Penn Study Shows the "Rule of Rescue" Often Prevails in Critical Care Units

JULY 11, 2011

High stakes life and death decisions are made every day by doctors and nurses in critical care units, but increasingly critical care clinicians are also tasked with containing costs and managing scarce resources in light of rising demands for and costs of care they provide. Physicians are often asked to consider limiting services for their patients to benefit society more broadly.

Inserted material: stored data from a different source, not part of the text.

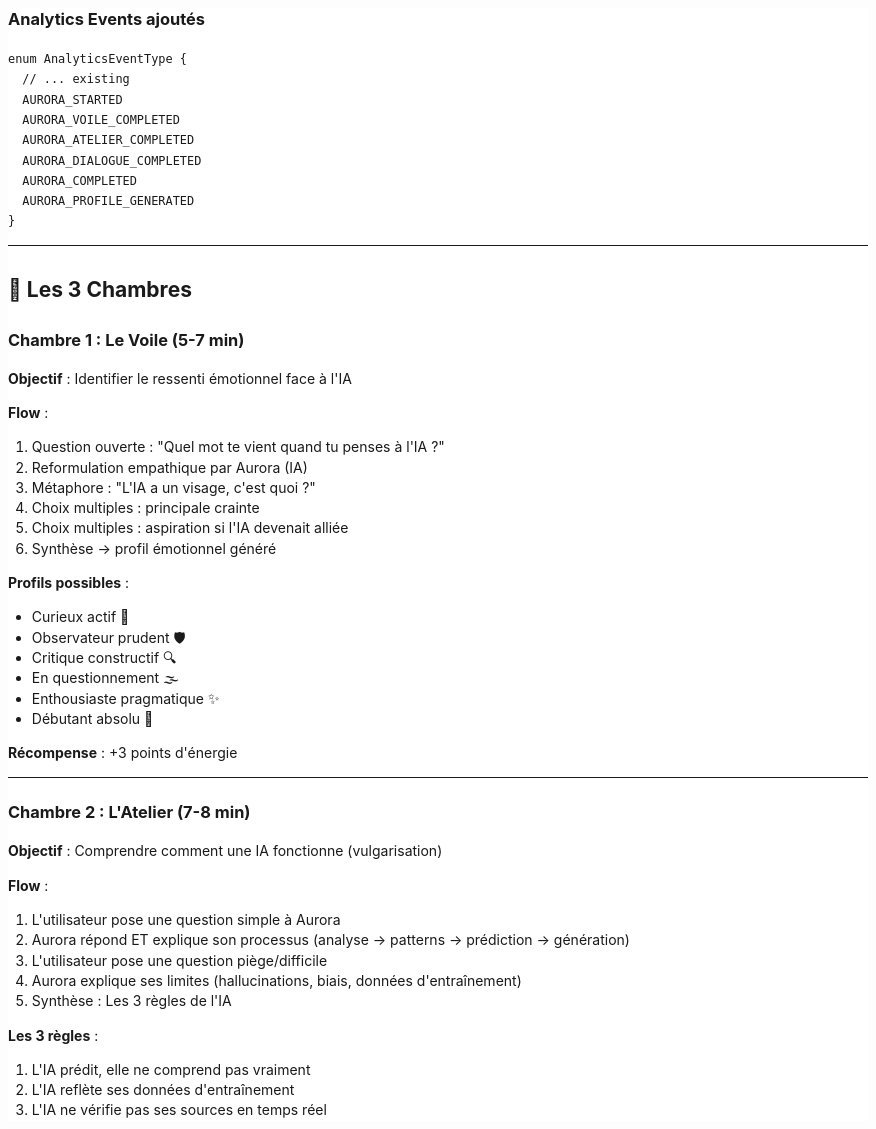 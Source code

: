 ### Analytics Events ajoutés

```prisma
enum AnalyticsEventType {
  // ... existing
  AURORA_STARTED
  AURORA_VOILE_COMPLETED
  AURORA_ATELIER_COMPLETED
  AURORA_DIALOGUE_COMPLETED
  AURORA_COMPLETED
  AURORA_PROFILE_GENERATED
}
```

---

## 🎨 Les 3 Chambres

### Chambre 1 : Le Voile (5-7 min)
**Objectif** : Identifier le ressenti émotionnel face à l'IA

**Flow** :
1. Question ouverte : "Quel mot te vient quand tu penses à l'IA ?"
2. Reformulation empathique par Aurora (IA)
3. Métaphore : "L'IA a un visage, c'est quoi ?"
4. Choix multiples : principale crainte
5. Choix multiples : aspiration si l'IA devenait alliée
6. Synthèse → profil émotionnel généré

**Profils possibles** :
- Curieux actif 🧭
- Observateur prudent 🛡️
- Critique constructif 🔍
- En questionnement 🌫️
- Enthousiaste pragmatique ✨
- Débutant absolu 🌱

**Récompense** : +3 points d'énergie

---

### Chambre 2 : L'Atelier (7-8 min)
**Objectif** : Comprendre comment une IA fonctionne (vulgarisation)

**Flow** :
1. L'utilisateur pose une question simple à Aurora
2. Aurora répond ET explique son processus (analyse → patterns → prédiction → génération)
3. L'utilisateur pose une question piège/difficile
4. Aurora explique ses limites (hallucinations, biais, données d'entraînement)
5. Synthèse : Les 3 règles de l'IA

**Les 3 règles** :
1. L'IA prédit, elle ne comprend pas vraiment
2. L'IA reflète ses données d'entraînement
3. L'IA ne vérifie pas ses sources en temps réel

Now, a new study from the Perelman School of Medicine at the University of Pennsylvania indicates that the so-called "rule of rescue" -- whereby clinicians are prone to try to save their own patients as opposed to opening up a bed for a new patient -- often prevails even in the face of substantial social benefit in terms of cost containment and procurement of organ donations. "Our study suggests that many intensive care unit (ICU) clinicians are prone to provide salvage critical care for identifiable patients with grave prognoses even when doing so measurably contravenes society's interests," said Scott Halpern, MD, PhD, MBE, assistant professor of Medicine and Epidemiology, and senior author of the study, which appears in Intensive Care Medicine. "Adherence to this 'rule of rescue' accords with traditional norms for clinicians of prioritizing one's own patients, but contrasts with recent conceptualizations of medical professionals' social responsibilities."